My aunt, uncle and cousin spent the night in their apartment building’s basement. (Their apartment building is over 100 years old and contained hidden compartments where people hid when the Nazis invaded Lviv in 1941.) Underground parking garages in Lviv have been turned into bomb shelters. Refugees from Kyiv, Kharkiv and the East crowd into the city. My cousin informs me, matter-of-factly, that there are no apartments to rent. People wait in lines for food, money and gas. My family intends to stay in the city, for now. Their alternative plan is to go to distant relatives who live in villages on the outskirts of Lviv if the bombs/missiles start to rain down.
I think about my male cousins, both professors of mathematics at university. Will they pick up arms? They are mild-mannered intellectuals. I think about my aunt, stockpiling provisions and salting meat in order to preserve it.
Israel had sent diplomats and planes to Ukraine, preparing to airlift the Jewish population to Israel. But the majority seem to be staying. Putin is not Hitler, notwithstanding the memes and mustaches of social media. And yet. Sara Rigler wrote a piece for Aish comparing the reluctance of Ukrainian Jews to flee to that of Elie Wiesel’s family who failed to heed the advice of a non-Jewish servant to hide in advance of the Nazis.
Ukraine is a paradox. On the the one hand, Ukrainians collaborated with the Nazis in murdering their Jewish neighbors during World War II. There is a long and complicated history of Ukrainian nationalism tied to antisemitism. Ukraine’s national heroes (Stephan Bandera and others) were rabid antisemites. On the other hand, Ukraine of 2022 is not the bloodland of the past. Several Jewish communities flourished post Soviet rule in Ukraine, and President Zelensky is Jewish. (The Atlantic proclaimed, “How Zelensky Gave the World a Jewish Hero.”) In fact, a 2019 Pew Research Center poll found Ukraine the least antisemitic among all Central and Eastern European countries.

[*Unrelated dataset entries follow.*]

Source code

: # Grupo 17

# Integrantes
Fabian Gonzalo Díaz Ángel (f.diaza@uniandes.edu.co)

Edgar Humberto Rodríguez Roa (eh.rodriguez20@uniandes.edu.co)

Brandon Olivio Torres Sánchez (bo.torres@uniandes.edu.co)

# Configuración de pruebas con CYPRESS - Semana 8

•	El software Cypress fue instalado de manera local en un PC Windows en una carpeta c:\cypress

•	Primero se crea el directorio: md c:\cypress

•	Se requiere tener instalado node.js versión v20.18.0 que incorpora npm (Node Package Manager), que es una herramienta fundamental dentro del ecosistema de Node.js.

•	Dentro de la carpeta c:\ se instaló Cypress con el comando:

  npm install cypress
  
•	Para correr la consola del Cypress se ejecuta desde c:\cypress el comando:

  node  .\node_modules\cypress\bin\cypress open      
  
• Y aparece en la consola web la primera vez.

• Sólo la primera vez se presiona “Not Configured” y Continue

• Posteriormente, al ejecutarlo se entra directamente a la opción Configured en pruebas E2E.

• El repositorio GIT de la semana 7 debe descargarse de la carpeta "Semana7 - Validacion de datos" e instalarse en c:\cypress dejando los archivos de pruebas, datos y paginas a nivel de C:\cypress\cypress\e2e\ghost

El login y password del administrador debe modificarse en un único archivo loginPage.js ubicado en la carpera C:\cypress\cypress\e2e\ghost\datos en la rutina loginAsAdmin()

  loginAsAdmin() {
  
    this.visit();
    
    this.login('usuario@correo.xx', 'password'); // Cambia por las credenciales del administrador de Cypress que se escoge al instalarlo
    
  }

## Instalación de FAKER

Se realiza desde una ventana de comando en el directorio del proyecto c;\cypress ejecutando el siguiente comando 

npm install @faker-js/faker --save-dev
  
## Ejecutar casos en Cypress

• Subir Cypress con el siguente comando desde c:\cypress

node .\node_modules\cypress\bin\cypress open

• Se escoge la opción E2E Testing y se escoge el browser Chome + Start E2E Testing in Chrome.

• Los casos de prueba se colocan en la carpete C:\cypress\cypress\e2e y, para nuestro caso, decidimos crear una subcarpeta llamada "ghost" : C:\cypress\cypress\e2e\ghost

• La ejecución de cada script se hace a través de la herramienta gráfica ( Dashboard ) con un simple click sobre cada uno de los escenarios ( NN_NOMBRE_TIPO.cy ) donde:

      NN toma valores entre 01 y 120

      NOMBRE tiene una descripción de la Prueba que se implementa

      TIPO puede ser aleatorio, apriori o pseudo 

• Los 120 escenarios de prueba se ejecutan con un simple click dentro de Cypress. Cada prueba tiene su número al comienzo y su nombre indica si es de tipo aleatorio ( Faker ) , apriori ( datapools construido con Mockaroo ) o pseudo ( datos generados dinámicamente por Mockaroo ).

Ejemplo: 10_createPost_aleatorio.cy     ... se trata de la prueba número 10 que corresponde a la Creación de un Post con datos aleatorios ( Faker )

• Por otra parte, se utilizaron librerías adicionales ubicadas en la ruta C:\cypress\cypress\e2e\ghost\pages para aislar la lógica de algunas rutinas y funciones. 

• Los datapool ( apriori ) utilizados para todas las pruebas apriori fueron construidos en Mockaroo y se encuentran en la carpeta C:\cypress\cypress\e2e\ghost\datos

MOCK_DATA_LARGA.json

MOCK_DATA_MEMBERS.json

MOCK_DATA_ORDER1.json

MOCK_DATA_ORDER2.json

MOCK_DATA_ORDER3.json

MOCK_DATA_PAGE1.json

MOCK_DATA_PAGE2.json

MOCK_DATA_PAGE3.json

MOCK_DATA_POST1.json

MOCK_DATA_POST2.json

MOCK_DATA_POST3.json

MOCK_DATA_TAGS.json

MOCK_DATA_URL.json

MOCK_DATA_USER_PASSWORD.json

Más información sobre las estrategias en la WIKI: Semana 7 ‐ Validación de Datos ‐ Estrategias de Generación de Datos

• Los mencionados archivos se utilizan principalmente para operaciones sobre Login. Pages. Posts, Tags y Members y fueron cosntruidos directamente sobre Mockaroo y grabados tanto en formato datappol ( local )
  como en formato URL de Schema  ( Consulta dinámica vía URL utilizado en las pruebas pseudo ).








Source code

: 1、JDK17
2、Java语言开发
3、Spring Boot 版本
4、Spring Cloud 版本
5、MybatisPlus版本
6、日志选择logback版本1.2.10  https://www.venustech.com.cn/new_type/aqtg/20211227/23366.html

Friends who know my background text me to ask about my family. My immediate family is safe in the tri-state area. But my extended family is stockpiling food and spending nights in bomb shelters. Why doesn’t my extended family leave? Why don’t the majority of Ukraine’s Jews leave? Why didn’t President Zelensky’s family leave when 1.5 million Soviet Jews immigrated to the United States and Israel in the 1990s? He found a life in his land. They have lives. The Chabad shluchim are staying in Ukraine, the exodus to Moldova notwithstanding. Moreover, consider the growing elderly population. How easy is it to flee at 80 years old?
My family immigrated to the United States to escape antisemitism. My father wanted more opportunities for himself and his family. Today’s Jewish refugees are fleeing from the Russians and Putin rather than antisemitism. And yet there is the specter of antisemitism. Moreover, I was able to leave because of American Jewry advocating for Soviet Jewry. It is time to pay it forward and help Ukrainian Jewry, in whatever form they need it.
Sophia Sapozhnikov-Lewis resides in Teaneck with her husband and three children. She has been an English teacher at the Bronx High School of Science for over 15 years.